▶ _LISTED ENTRIES_:
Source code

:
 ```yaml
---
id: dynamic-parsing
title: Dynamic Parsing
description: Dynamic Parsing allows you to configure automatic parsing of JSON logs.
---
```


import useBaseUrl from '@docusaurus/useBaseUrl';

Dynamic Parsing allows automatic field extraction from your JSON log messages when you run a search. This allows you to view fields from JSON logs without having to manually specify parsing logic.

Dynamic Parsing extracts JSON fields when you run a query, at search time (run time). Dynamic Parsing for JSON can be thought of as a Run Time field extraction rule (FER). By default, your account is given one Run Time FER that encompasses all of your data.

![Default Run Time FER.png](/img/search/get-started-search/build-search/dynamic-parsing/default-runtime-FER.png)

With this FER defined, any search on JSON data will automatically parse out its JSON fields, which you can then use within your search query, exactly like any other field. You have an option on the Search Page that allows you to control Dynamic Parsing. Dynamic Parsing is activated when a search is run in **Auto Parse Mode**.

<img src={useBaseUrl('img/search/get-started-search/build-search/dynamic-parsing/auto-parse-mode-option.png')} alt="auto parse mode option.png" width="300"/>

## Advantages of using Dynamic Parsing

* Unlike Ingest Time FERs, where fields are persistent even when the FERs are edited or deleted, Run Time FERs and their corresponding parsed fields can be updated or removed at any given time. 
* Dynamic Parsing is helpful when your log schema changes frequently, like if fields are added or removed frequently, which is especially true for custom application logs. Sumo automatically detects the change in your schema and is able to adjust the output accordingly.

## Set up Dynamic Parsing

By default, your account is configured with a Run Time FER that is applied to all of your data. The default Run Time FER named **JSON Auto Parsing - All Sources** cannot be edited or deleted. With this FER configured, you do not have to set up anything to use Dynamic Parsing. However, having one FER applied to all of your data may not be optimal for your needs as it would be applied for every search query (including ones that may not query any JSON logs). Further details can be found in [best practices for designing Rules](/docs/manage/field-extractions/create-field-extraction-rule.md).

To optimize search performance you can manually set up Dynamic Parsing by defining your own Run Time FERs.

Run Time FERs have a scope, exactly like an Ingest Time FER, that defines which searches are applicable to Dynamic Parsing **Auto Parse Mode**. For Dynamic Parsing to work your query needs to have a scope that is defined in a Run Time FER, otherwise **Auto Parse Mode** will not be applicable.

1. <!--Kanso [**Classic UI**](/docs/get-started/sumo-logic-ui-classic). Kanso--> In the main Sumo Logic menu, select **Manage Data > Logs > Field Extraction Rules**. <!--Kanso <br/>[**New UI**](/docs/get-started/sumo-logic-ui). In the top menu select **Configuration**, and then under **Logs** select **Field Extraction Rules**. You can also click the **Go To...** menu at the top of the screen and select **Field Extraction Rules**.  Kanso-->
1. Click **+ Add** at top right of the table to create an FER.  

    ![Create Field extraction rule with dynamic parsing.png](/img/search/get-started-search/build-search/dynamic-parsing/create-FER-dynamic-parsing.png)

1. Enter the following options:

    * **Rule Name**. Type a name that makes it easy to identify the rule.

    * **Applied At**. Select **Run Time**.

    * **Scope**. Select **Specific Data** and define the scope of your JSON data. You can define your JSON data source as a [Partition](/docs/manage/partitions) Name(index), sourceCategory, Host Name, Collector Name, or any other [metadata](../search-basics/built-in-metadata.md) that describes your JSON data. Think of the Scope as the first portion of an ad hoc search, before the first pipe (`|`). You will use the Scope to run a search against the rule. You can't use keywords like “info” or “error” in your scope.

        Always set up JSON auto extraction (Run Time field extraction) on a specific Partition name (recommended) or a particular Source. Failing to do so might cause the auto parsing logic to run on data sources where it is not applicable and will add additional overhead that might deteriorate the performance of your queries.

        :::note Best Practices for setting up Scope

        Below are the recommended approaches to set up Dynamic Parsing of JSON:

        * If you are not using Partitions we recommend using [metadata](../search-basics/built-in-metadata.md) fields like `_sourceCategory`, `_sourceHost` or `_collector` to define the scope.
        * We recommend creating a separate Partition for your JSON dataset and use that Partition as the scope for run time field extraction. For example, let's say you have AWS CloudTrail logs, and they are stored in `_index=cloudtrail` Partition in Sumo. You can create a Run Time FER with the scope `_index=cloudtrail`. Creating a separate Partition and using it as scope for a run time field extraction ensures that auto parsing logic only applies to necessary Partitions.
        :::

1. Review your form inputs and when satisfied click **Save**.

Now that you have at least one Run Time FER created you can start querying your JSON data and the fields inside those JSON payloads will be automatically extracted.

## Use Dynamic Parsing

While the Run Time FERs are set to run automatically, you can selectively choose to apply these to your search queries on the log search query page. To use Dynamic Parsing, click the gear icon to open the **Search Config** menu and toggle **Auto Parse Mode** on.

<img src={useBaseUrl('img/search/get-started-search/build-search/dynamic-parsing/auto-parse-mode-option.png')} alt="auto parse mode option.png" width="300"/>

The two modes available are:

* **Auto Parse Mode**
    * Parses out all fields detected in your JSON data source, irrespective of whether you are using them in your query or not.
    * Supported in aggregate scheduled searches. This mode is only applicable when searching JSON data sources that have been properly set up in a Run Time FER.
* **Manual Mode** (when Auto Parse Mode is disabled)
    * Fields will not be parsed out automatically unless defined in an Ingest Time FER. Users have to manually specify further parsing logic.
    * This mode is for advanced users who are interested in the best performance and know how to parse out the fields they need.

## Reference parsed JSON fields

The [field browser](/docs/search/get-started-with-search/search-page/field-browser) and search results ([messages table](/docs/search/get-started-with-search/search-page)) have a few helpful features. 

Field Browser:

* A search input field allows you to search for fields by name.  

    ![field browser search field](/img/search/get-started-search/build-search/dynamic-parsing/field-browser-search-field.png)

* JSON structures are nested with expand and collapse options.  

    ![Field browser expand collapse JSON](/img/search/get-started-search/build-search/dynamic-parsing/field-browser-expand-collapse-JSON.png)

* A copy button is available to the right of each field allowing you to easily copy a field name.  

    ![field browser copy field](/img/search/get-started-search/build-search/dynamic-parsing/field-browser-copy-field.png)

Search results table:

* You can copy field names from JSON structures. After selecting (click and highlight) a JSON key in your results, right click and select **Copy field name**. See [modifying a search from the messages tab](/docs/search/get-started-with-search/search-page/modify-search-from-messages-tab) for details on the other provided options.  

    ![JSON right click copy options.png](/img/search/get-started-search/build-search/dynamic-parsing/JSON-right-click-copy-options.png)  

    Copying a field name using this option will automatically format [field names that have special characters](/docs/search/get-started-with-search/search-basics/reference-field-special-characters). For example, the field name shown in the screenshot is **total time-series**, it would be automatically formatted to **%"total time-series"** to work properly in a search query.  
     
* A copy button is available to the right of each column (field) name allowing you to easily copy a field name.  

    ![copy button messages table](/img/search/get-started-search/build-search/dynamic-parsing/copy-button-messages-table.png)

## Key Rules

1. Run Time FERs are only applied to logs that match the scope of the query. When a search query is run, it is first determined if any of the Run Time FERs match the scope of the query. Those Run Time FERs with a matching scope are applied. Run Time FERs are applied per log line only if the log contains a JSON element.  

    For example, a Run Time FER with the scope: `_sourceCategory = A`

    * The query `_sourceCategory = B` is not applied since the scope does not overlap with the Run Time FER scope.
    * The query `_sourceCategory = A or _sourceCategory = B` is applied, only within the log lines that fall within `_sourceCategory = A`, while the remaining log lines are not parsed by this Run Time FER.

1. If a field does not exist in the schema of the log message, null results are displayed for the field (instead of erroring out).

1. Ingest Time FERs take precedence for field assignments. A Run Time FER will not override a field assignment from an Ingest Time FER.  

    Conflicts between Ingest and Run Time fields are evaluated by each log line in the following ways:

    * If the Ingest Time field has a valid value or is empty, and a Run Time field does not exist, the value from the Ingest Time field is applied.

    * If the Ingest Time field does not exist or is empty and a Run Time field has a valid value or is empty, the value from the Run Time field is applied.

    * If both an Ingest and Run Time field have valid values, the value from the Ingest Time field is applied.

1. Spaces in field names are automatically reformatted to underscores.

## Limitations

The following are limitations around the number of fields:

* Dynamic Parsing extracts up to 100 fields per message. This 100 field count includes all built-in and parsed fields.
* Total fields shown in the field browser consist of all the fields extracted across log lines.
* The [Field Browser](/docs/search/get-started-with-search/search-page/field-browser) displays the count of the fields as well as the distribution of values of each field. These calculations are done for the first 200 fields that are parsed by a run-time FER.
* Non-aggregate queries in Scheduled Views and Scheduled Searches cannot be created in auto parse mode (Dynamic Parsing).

▶ _ACTION ITEM_: Copy out each line of the data where the string "parsed" appears.

▶ _EXPECTED ANSWER_:
* Unlike Ingest Time FERs, where fields are persistent even when the FERs are edited or deleted, Run Time FERs and their corresponding parsed fields can be updated or removed at any given time. 
    * Fields will not be parsed out automatically unless defined in an Ingest Time FER. Users have to manually specify further parsing logic.
## Reference parsed JSON fields
    * The query `_sourceCategory = A or _sourceCategory = B` is applied, only within the log lines that fall within `_sourceCategory = A`, while the remaining log lines are not parsed by this Run Time FER.
* Dynamic Parsing extracts up to 100 fields per message. This 100 field count includes all built-in and parsed fields.
* The [Field Browser](/docs/search/get-started-with-search/search-page/field-browser) displays the count of the fields as well as the distribution of values of each field. These calculations are done for the first 200 fields that are parsed by a run-time FER.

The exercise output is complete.